## [What you should do]
Give the number of lines in the data below that contain "qquad", and only that number.

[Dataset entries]
----
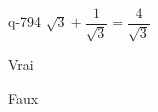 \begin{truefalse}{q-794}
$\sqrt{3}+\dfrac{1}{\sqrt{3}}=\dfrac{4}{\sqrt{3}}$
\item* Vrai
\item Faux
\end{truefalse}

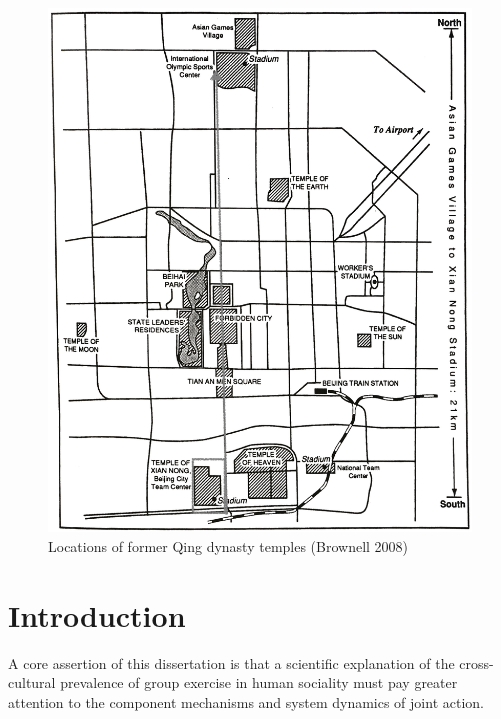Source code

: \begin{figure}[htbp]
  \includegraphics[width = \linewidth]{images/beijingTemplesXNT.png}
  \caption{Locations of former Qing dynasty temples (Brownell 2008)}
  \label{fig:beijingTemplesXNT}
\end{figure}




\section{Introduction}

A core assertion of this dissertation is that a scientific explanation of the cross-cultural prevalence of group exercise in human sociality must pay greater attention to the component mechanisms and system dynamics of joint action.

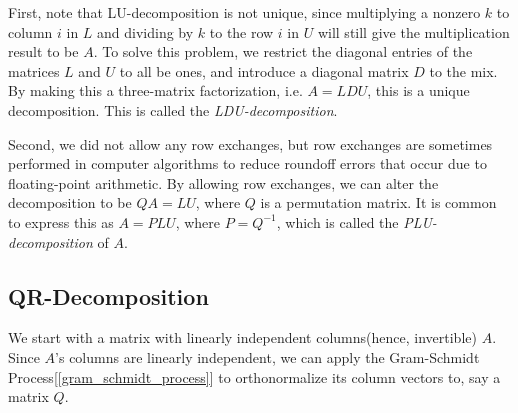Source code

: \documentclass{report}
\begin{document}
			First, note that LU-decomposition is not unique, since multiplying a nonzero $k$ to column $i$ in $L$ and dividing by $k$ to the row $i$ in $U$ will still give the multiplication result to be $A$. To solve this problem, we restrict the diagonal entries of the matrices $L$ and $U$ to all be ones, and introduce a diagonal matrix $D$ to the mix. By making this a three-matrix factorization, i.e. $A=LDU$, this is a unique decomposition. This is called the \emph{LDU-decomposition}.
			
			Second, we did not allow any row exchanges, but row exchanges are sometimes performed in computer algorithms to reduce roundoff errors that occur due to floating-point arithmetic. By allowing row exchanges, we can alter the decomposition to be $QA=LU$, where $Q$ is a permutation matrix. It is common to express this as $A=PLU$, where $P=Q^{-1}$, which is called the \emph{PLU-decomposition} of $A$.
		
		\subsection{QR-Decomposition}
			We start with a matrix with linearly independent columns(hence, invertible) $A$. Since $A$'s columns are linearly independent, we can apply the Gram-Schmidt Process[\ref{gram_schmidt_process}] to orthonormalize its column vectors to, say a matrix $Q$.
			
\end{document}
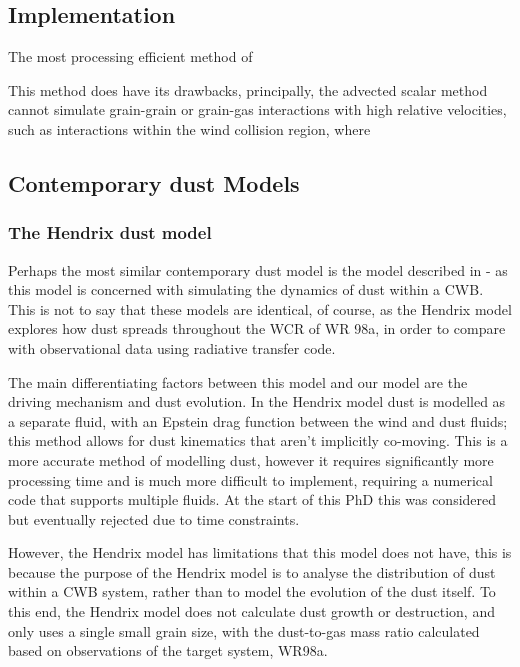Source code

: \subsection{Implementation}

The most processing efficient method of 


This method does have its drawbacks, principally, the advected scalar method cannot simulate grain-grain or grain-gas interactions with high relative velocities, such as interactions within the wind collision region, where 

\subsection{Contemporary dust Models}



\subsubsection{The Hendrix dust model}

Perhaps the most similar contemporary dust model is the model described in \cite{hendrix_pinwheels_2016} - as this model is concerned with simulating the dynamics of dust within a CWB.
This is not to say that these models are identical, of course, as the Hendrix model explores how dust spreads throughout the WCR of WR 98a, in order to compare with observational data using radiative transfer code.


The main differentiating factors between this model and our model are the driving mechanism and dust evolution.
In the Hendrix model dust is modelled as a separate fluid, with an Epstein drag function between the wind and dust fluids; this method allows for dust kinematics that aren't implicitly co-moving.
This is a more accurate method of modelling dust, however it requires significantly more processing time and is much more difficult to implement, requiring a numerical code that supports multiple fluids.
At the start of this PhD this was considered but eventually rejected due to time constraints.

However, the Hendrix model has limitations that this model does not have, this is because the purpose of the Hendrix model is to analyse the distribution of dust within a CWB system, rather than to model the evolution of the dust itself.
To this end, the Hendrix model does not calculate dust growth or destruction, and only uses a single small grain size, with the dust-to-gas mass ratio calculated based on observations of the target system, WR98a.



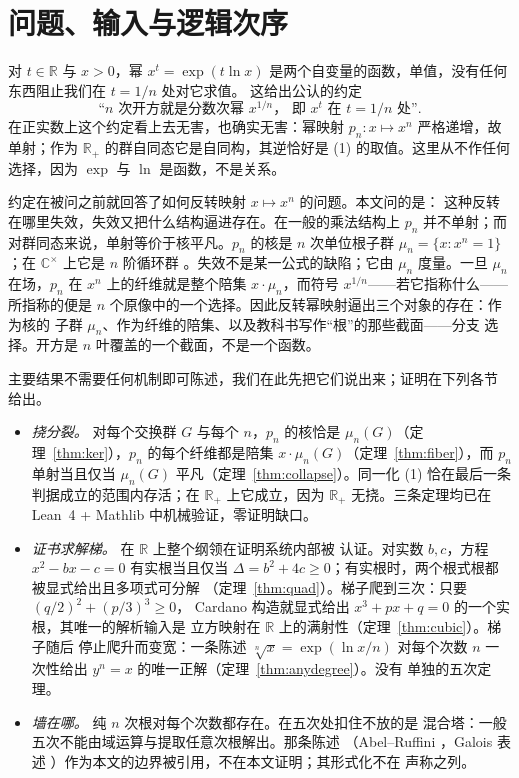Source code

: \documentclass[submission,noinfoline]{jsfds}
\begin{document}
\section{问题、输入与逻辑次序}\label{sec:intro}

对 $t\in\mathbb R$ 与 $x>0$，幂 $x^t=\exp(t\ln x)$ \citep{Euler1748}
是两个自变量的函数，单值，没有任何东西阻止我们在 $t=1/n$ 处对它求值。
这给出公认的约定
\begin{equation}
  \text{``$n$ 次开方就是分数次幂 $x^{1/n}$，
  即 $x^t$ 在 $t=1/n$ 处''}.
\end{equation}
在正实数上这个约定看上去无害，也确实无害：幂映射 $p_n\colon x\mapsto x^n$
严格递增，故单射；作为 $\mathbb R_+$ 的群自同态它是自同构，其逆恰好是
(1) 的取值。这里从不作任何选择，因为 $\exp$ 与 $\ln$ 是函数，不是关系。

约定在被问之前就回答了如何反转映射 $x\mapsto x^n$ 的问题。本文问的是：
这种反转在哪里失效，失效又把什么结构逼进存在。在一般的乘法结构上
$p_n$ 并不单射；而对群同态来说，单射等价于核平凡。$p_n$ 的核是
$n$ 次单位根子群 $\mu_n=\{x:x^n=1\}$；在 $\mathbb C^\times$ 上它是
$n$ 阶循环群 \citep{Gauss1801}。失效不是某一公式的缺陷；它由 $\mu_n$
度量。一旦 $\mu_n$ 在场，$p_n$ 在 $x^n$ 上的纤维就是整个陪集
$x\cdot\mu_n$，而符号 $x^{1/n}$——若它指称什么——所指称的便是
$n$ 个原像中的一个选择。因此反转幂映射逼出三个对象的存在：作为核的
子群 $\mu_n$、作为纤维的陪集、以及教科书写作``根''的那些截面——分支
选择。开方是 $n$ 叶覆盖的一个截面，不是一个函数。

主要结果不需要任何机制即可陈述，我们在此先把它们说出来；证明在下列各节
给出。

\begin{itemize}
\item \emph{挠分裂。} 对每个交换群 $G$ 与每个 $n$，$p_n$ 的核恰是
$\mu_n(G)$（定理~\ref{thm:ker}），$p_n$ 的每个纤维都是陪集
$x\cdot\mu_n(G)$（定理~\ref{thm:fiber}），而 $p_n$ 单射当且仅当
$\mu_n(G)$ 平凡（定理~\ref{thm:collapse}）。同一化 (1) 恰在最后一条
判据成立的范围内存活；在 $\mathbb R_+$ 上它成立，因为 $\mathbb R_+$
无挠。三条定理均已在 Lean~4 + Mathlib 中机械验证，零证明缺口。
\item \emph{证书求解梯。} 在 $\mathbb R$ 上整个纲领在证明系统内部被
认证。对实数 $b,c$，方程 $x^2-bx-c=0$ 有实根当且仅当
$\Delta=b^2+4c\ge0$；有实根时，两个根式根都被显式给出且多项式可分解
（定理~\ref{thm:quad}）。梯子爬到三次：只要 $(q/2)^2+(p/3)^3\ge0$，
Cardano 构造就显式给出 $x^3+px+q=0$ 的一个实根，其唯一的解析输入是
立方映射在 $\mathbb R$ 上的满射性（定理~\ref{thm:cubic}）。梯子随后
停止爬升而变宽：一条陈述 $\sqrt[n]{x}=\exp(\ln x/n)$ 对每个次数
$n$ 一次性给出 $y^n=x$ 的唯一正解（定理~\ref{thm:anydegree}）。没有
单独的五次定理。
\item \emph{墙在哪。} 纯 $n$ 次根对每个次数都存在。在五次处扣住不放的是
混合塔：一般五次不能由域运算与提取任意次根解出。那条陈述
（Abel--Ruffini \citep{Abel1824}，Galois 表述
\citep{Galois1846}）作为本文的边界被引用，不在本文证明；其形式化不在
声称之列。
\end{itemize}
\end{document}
----
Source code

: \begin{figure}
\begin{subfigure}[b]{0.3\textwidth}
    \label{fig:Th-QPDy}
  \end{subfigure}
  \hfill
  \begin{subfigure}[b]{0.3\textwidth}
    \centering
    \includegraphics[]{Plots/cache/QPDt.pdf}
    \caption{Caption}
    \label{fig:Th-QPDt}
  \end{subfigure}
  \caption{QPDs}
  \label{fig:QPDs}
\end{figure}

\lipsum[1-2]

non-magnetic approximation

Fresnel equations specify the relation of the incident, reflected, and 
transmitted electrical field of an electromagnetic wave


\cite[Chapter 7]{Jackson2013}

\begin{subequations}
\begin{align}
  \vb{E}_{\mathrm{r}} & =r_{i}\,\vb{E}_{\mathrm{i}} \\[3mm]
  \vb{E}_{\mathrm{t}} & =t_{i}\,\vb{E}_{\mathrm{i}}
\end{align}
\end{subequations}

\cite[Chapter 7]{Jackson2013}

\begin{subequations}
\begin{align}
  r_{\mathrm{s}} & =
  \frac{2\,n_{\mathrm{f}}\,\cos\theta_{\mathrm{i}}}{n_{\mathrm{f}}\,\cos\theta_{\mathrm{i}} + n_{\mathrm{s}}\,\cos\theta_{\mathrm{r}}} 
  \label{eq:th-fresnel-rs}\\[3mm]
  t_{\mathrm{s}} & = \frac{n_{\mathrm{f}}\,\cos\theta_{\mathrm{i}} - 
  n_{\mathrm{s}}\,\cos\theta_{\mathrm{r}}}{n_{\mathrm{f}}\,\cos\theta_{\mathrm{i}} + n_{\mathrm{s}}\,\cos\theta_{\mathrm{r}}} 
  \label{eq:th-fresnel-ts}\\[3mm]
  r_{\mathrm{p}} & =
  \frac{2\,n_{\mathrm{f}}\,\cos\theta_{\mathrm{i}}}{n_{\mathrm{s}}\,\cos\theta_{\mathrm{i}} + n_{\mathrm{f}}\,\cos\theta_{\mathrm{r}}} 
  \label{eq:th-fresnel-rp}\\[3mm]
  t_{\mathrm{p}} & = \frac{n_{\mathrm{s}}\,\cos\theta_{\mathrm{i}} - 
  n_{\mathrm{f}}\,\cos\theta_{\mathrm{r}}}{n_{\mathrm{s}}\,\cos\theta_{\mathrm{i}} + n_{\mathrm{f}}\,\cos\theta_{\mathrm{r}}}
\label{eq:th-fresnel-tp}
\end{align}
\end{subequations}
----
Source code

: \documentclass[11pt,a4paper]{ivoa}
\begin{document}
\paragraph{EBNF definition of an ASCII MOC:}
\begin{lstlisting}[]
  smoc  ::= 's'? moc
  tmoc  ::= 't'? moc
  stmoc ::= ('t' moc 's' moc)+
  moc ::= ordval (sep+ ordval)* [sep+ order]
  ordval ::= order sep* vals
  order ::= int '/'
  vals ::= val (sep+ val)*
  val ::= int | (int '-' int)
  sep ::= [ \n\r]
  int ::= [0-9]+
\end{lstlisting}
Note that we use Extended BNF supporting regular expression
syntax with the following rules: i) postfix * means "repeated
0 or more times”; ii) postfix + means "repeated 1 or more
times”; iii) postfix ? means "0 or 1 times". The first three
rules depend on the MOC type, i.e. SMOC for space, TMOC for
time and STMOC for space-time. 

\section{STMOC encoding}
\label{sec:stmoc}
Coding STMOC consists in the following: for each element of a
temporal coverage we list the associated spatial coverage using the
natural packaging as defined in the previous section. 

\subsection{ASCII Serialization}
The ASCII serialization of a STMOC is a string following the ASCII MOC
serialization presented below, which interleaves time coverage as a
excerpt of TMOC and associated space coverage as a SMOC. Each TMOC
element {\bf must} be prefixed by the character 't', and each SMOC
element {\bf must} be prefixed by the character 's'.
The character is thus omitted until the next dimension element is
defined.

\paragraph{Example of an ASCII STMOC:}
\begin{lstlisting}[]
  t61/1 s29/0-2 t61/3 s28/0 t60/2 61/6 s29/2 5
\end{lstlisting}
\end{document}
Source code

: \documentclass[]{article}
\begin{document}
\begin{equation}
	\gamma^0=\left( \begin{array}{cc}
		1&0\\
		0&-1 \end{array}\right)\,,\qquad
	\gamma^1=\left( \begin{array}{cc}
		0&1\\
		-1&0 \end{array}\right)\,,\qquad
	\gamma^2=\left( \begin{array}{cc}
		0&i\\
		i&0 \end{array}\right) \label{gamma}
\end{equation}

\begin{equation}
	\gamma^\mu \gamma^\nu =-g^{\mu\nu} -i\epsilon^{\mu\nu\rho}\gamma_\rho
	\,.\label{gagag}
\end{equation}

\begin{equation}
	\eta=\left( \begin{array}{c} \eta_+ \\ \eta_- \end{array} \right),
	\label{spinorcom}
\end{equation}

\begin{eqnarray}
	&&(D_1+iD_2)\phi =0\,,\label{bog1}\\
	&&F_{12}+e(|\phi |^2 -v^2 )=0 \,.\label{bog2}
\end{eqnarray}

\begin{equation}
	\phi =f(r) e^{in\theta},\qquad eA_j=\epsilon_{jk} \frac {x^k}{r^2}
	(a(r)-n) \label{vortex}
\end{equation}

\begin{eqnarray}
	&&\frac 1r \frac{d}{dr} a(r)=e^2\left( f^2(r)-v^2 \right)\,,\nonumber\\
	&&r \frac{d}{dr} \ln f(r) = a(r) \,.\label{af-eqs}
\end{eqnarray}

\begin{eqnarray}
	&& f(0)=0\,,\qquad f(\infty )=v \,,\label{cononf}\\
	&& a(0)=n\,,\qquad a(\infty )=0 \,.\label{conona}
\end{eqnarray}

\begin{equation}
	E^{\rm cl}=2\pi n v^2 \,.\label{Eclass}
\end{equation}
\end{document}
----
## [Written answer]
5